Thought of the Day: Can someone stop Gail Collins from making "dog on the roof" jokes, please!

Is it possible for Gail Collins, New York Times op-ed columnist, to write an article about Mitt Romney without making a joke about him, as she describes it, “strapping his dog to the roof of his car”?
Collins says the detail is a telling one and that it brings levity to her columns, part of her effort to write about politics in a way that doesn’t cause people “to want to throw themselves out the nearest window.”
But repeating the same joke every time you write about a person—that won’t make people want to jump out a window? Her increasingly heavy-handed efforts to repeat this joke fail both as humor and political commentary, coming off as an awkward obsession and distracting readers from any serious points Collins hopes to make.

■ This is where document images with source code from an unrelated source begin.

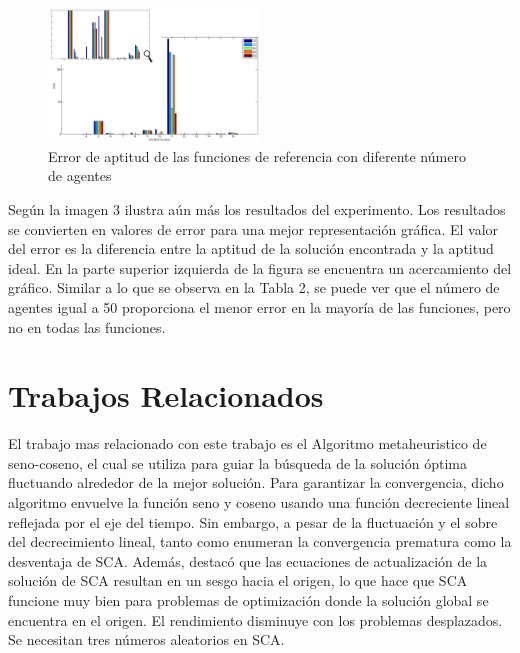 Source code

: \documentclass[conference]{IEEEtran}
\begin{document}
\begin{figure}[h!]
    \centering
    \includegraphics[width=0.5\textwidth, keepaspectratio]{Figures/image3.png}
    \caption{Error de aptitud de las funciones de referencia con diferente
        número de agentes
        \cite{aziz2022}}
    \label{fig:mi_etiqueta}
\end{figure}

Según \cite{aziz2022} la imagen 3 ilustra aún más los resultados del experimento. Los resultados se
convierten en valores de error para una mejor representación gráfica. El valor
del error es la diferencia entre la aptitud de la solución encontrada y la
aptitud ideal. En la parte superior izquierda de la figura se encuentra un
acercamiento del gráfico. Similar a lo que se observa en la Tabla 2, se puede
ver que el número de agentes igual a 50 proporciona el menor error en la
mayoría de las funciones, pero no en todas las funciones.

\section{Trabajos Relacionados}
\label{sec:TR}

El trabajo mas relacionado con este trabajo es el Algoritmo metaheuristico de
seno-coseno, el cual se utiliza para guiar la búsqueda de la solución
óptima fluctuando alrededor de la mejor solución. Para garantizar la
convergencia, dicho algoritmo envuelve la función seno y coseno usando una
función
decreciente lineal reflejada por el eje del tiempo. Sin embargo, a pesar de la
fluctuación y el sobre del decrecimiento lineal, tanto
\cite{abualigah2021advances} como \cite{gabis2021comprehensive} enumeran
la convergencia prematura como la desventaja de SCA. Además,
\cite{askari2020critical} destacó que
las ecuaciones de actualización de la solución de SCA resultan en un sesgo
hacia el origen, lo que hace que SCA funcione muy bien para problemas de
optimización donde la solución global se encuentra en el origen.
El rendimiento disminuye con los problemas desplazados. Se necesitan tres
números aleatorios en SCA.
\end{document}
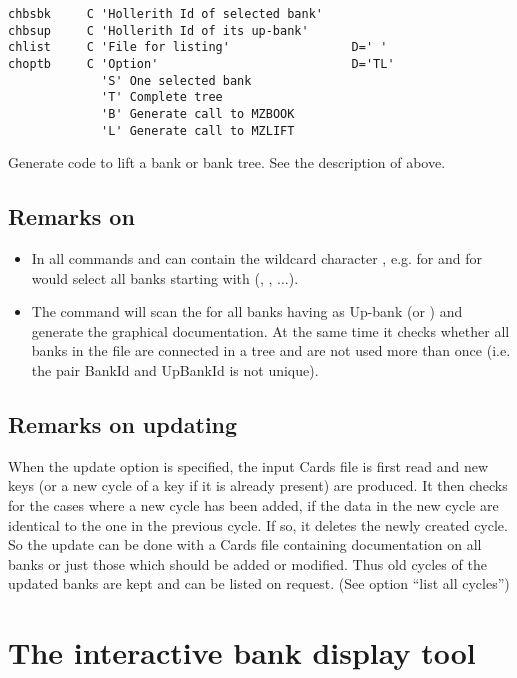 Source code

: \begin{verbatim}
chbsbk     C 'Hollerith Id of selected bank'
chbsup     C 'Hollerith Id of its up-bank'
chlist     C 'File for listing'                 D=' '
choptb     C 'Option'                           D='TL'
             'S' One selected bank
             'T' Complete tree
             'B' Generate call to MZBOOK
             'L' Generate call to MZLIFT
\end{verbatim}
 
Generate code to lift a bank or bank tree.
See the description of  above.
 
\subsection*{Remarks on }
 
\begin{itemize}
\item In all  commands  and  can contain 
      the wildcard character \Lit{*}, e.g.  for  
      and  for  would select all banks starting
      with  (, , ...). 
\item The command  will scan the \RZfile{}
      for all banks having as Up-bank  (or ) 
      and generate the graphical documentation. 
      At the same time it checks whether all banks in the file are connected 
      in a tree and are not used more than once
      (i.e. the pair BankId  and UpBankId is not unique).
\end{itemize}
 
\subsection*{Remarks on updating}
 
When the update option is specified, the input Cards file is
first read and new keys (or a new cycle of a key if it is already present)
are produced. 
It then checks for the cases where a new cycle has been added, if the data
in the new cycle are identical to the one in the previous cycle.
If so, it deletes the newly created cycle. 
So the update can be done
with a Cards file containing documentation on all banks or just
those which should be added or modified. 
Thus old cycles of the updated banks are kept and can be listed on request.
(See option ``list all cycles'')
 
\section{The interactive bank display tool}
\label{sec:dzdocdzdisp} 
 
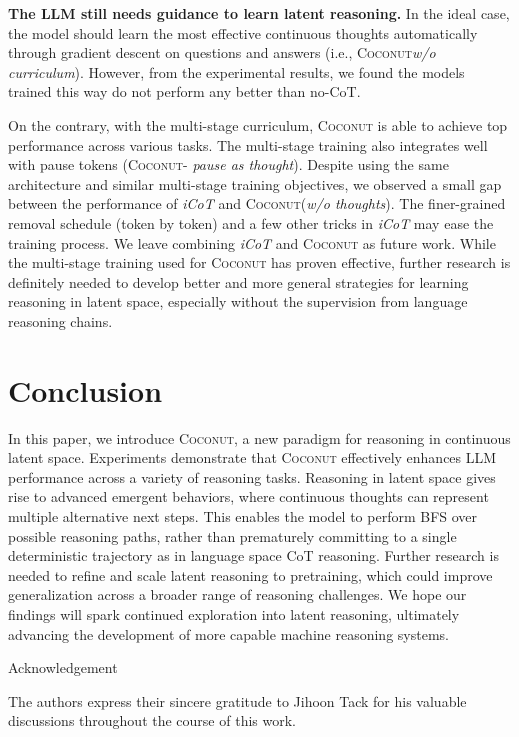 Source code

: \documentclass[]{fairmeta}
\newcommand{\ours}{\textsc{Coconut}\xspace}
\begin{document}
\noindent \textbf{The LLM still needs guidance to learn latent reasoning.} 
In the ideal case, the model should learn the most effective continuous thoughts automatically through gradient descent on questions and answers (i.e., \ours \textit{w/o curriculum}). However, from the experimental results, we found  the models trained this way do not perform any better than no-CoT.


On the contrary, with the multi-stage curriculum, \ours is able to achieve top performance across various tasks. The multi-stage training also integrates well with pause tokens (\ours - \textit{pause as thought}). Despite using the same architecture and similar multi-stage training objectives, we observed a small gap between the performance of \textit{iCoT} and \ours (\textit{w/o thoughts}). The finer-grained removal schedule (token by token) and a few other tricks in \textit{iCoT} may ease the training process. We leave combining \textit{iCoT} and \ours as future work. While the multi-stage training used for \ours has proven effective, further research is definitely needed to develop better and more general strategies for learning reasoning in latent space, especially without the supervision from language reasoning chains.

\section{Conclusion}

In this paper, we introduce \ours, a new paradigm for reasoning in continuous latent space. Experiments demonstrate that \ours effectively enhances LLM performance across a variety of reasoning tasks. Reasoning in latent space gives rise to advanced emergent behaviors, where continuous thoughts can represent multiple alternative next steps. This enables the model to perform BFS over possible reasoning paths, rather than prematurely committing to a single deterministic trajectory as in language space CoT reasoning. Further research is needed to refine and scale latent reasoning to pretraining, which could improve generalization across a broader range of reasoning challenges. We hope our findings will spark continued exploration into latent reasoning, ultimately advancing the development of more capable machine reasoning systems.



\newpage
{\Large \sffamily Acknowledgement\par}
The authors express their sincere gratitude to Jihoon Tack for his valuable discussions throughout the course of this work.
\end{document}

Dude, I totally get that serious points can be made—heck, should be made—with a touch of humor once in a while. But by the fiftieth dog reference, I’m afraid the humor is long gone.

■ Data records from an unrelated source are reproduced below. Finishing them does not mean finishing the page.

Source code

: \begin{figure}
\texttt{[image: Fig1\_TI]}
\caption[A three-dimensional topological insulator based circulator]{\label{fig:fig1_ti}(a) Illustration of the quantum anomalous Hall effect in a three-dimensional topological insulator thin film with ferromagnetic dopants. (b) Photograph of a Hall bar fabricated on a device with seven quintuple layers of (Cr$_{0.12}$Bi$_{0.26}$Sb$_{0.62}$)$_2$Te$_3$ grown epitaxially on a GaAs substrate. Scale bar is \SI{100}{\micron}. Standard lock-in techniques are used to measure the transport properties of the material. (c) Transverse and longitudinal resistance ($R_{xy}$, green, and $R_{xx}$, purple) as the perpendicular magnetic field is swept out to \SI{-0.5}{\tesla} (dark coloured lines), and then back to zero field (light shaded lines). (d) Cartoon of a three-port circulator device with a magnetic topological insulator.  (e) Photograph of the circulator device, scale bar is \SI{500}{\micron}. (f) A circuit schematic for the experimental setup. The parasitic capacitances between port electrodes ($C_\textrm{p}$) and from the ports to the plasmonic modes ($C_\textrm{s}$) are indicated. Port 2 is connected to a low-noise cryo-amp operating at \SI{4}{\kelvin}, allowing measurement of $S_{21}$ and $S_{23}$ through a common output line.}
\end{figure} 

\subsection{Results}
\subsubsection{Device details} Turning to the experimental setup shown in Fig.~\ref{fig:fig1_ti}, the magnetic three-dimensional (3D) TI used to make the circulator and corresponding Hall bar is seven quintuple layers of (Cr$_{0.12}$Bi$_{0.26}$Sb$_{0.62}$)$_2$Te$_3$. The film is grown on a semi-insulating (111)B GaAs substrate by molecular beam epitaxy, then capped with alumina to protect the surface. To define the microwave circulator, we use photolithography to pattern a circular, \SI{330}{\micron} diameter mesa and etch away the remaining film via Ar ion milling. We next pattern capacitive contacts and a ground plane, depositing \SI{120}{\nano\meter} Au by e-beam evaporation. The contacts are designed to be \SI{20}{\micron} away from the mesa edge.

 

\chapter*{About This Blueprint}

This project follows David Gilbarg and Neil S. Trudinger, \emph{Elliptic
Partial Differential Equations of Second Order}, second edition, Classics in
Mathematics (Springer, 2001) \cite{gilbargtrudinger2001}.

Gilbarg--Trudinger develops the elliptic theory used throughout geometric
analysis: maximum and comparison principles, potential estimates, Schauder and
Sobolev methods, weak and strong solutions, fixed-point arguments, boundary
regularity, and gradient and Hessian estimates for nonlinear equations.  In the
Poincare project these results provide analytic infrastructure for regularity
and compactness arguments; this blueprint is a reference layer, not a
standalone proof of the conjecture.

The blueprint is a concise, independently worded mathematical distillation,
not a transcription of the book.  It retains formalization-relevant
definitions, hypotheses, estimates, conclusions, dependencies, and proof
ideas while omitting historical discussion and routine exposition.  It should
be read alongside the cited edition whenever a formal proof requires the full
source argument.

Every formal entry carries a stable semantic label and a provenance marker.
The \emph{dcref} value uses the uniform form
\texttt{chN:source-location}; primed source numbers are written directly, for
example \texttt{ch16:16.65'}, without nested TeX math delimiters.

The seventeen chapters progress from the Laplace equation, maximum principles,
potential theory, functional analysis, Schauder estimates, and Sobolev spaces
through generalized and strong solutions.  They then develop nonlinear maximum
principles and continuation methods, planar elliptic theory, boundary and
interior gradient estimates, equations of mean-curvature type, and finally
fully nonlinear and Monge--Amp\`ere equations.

Collins is unabashed about her repetitiveness, considering it a challenge to find a way to squeeze a dog reference into each column. From what I’ve read, she’s not up to the challenge. Her dog references typically look like they were inserted by a computer program written by a fourteen-year-old, that inserts the awkward joke into random portions of any sentence within twenty characters of the word “Romney.”
I have been fortunate to have one essay accepted in the New York Times op-ed page, a few hundred words that were scrutinized line by line by a very attentive editor. Do the regular New York Times columnists not get similar treatment?